The Blood Spell (Ravenspire, #4)(76)



The current was colder than the rest of the water. It dragged against him, its grip relentless, but Kellan was relentless too. He kicked, shoved at the water with his free arm, and begged Blue with his eyes to hold on. Keep her breath locked inside where it would hold the water at bay. She kicked right alongside him, her expression fierce. Her glare could shatter glass, and he prayed that determination kept her fighting as the current pulled them farther from the safety of land.

His lungs burned, his chest ached, and panic was lightning in his veins.

He wasn’t going to lose Blue to the insatiable appetite of the sea. If that meant he pushed her to safety while the current snatched him away, he was prepared to do it.

With a final kick, he broke the surface, pulling Blue up with him. The second her face cleared the water, she sucked in a deep breath, wrapped her free arm around his chest so that she was snug against his back, and started swimming toward the shore.

He was far too big for her to pull, but he kicked as hard as he could, propelling both of them out of the shadow and over the shelf of land where the waves were still choppy, but the water no longer felt as if it was tearing their bodies apart.

When they reached the shore, he stood, tried to help Blue out of the water, and then simply fell to his knees in the sand, as his legs refused to hold him.

Blue struggled to her feet, her shirt and trousers clinging to her body, her eyes blazing. She stumbled to his side and poked a finger in his chest. Hard.

“What do you think you’re doing?” she snapped.

“Me?” He pushed her finger aside and wondered if he had the strength to stand yet. “What do you think you’re doing? You could’ve been killed!”

Hang it all, he was shaking. Her hand was so small. What if he’d lost his grip?

He closed his eyes against the image of Blue spinning away into the depths of the shadow, swallowed up by the arms of the uncaring sea. They flew open again when she tapped him smartly on the shoulder.

“Are you even listening to me at all? This is serious, Kellan.”

He glared. “This is absolutely serious. What were you thinking going out that far in the water with a storm coming in? Do you want to drown?”

The thought hit him like a punch to the gut, and he sank back onto the sand. “You want to drown, don’t you? Pierre’s death, Dinah in your home, all of it felt overwhelming, and you thought you’d just swim out and never come back. Stars, Blue, you could’ve just come to me. To Nessa. You’re family. We don’t want to lose you.”
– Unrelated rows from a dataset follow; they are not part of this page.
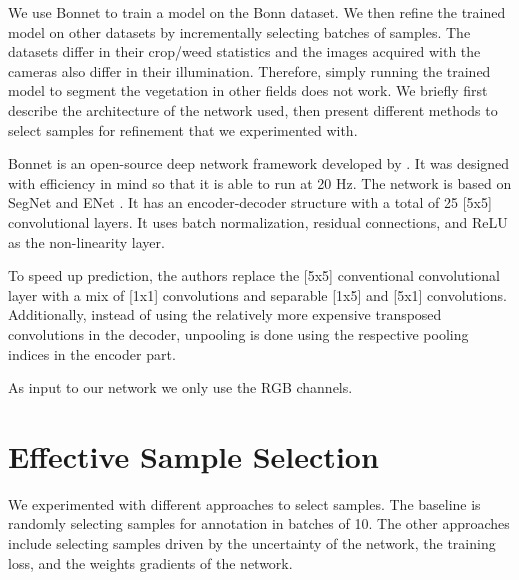 \documentclass[letterpaper, 10 pt, conference]{ieeeconf}  %
\begin{document}
We use Bonnet \cite{milioto2018bonnet} to train a model on the Bonn dataset. We then refine the trained model on other datasets by incrementally selecting batches of samples. The datasets differ in their crop/weed statistics and the images acquired with the cameras also differ in their illumination. Therefore, simply running the trained model to segment the vegetation in other fields does not work. We briefly first describe the architecture of the network used, then present different methods to select samples for refinement that we experimented with.


Bonnet is an open-source deep network framework developed by \cite{milioto2018bonnet}. It was designed with efficiency in mind so that it is able to run at 20 Hz. The network is based on SegNet \cite{badrinarayanan2017segnet} and ENet \cite{paszke2016enet}. It has an encoder-decoder structure with a total of 25 [5x5] convolutional layers. It uses batch normalization, residual connections, and ReLU as the non-linearity layer. 

To speed up prediction, the authors replace the [5x5] conventional convolutional layer with a mix of [1x1] convolutions and separable [1x5] and [5x1] convolutions. Additionally, instead of using the relatively more expensive transposed convolutions in the decoder, unpooling is done using the respective pooling indices in the encoder part.

As input to our network we only use the RGB channels.


%
%
%
%
%
%


\section{Effective Sample Selection}

We experimented with different approaches to select samples. The baseline is randomly selecting samples for annotation in batches of 10. The other approaches include selecting samples driven by the uncertainty of the network, the training loss, and the weights gradients of the network.   
\end{document}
“I’m not the one who was trying to drown.” She sat down on the sand beside him, her expression serious, and he frowned.

“Then what were you doing swimming so far out on a day like this?”

“Rescuing you.”

He stared at her. “Blue.”

“You’re lucky I closed the shop early today because of the bounty hunters. And lucky that Dinah’s been gone all day, so I had the freedom to come home after visiting the docks. And especially lucky that I had already changed into my gathering clothes, or there would’ve been no one here to see you jump into the sea like a fool with a death wish.”

“And you jumped in after me?” His eyes found the cliff top, and his stomach dropped as he measured the distance between it and the water. What had felt like freedom, like daring death to take him so he could feel the rush of life when he survived, suddenly felt terrifying when he imagined Blue doing the same.

“Don’t be an idiot. I ran down the steps. It’s amazing that you didn’t break your neck with that dive. I wouldn’t have been any help if I’d broken mine.”

“But you swam out beyond the shelf. The current today . . .” The current was a death trap. He’d known it going in. He’d never planned for someone else to come in after him.

“I know what the current is like today.” Her voice was sharp. “I swim here often. Storm’s coming in, so it’s a dangerous time to swim. But I guess that’s why you went in, isn’t it?”

He couldn’t answer her. Couldn’t even look at her.

It was one thing to risk his own death. It was something else entirely to see the lengths someone who cared about him would go to save him from himself.

“You could’ve died,” he said quietly, clenching his fists to hide how badly they shook. “If I hadn’t been able to kick us free—”

“You would never have been able to free us both, Kellan. I fought for it too.” Her voice gentled. “We beat it together, because that’s what people do when they face trouble as a team. I’ve always known you were reckless, but I never realized you were dangerous to yourself. Why did you do it?” she asked, the softness of her voice whispering against a wound he’d never figured out how to close.

He closed his eyes, and for one long moment there was nothing but the crash of the waves hurling themselves against the shore and the faint call of a flock of seabirds overhead. He wanted to keep his eyes closed, keep the sound of the present firmly in his focus, but her words had already sent him spinning into the darkness of the memory that refused to let him go.

“You don’t have to tell me,” she said quietly.

His heart clenched. He opened his eyes, but he couldn’t look at her. Instead, he stared at the sea as it tossed restlessly in its berth. At the seductive surge and retreat of the waves he’d been swimming in since he could walk.